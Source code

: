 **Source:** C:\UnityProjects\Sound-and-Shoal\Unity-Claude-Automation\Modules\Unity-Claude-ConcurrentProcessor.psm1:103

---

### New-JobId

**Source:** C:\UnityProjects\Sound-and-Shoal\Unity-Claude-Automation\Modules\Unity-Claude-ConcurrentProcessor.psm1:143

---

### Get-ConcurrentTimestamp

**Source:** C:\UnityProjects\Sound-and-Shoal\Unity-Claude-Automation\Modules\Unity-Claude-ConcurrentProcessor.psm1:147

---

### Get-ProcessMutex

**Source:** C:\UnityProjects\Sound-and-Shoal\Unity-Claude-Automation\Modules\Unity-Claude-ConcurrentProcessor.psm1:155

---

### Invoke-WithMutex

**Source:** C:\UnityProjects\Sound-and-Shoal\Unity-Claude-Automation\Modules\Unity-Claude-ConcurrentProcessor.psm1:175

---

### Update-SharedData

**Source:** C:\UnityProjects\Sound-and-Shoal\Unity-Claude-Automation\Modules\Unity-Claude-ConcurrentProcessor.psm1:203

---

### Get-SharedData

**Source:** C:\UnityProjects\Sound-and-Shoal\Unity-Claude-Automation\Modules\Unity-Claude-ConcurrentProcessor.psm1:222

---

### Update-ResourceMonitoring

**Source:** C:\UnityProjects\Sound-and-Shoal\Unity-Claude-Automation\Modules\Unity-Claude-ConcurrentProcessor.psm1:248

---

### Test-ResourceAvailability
------------------------
The lines above that hold the word "ConcurrentProcessor" are the ones to copy.

: **Source:** C:\UnityProjects\Sound-and-Shoal\Unity-Claude-Automation\Modules\Unity-Claude-ConcurrentProcessor.psm1:103
**Source:** C:\UnityProjects\Sound-and-Shoal\Unity-Claude-Automation\Modules\Unity-Claude-ConcurrentProcessor.psm1:143
**Source:** C:\UnityProjects\Sound-and-Shoal\Unity-Claude-Automation\Modules\Unity-Claude-ConcurrentProcessor.psm1:147
**Source:** C:\UnityProjects\Sound-and-Shoal\Unity-Claude-Automation\Modules\Unity-Claude-ConcurrentProcessor.psm1:155
**Source:** C:\UnityProjects\Sound-and-Shoal\Unity-Claude-Automation\Modules\Unity-Claude-ConcurrentProcessor.psm1:175
**Source:** C:\UnityProjects\Sound-and-Shoal\Unity-Claude-Automation\Modules\Unity-Claude-ConcurrentProcessor.psm1:203
**Source:** C:\UnityProjects\Sound-and-Shoal\Unity-Claude-Automation\Modules\Unity-Claude-ConcurrentProcessor.psm1:222
**Source:** C:\UnityProjects\Sound-and-Shoal\Unity-Claude-Automation\Modules\Unity-Claude-ConcurrentProcessor.psm1:248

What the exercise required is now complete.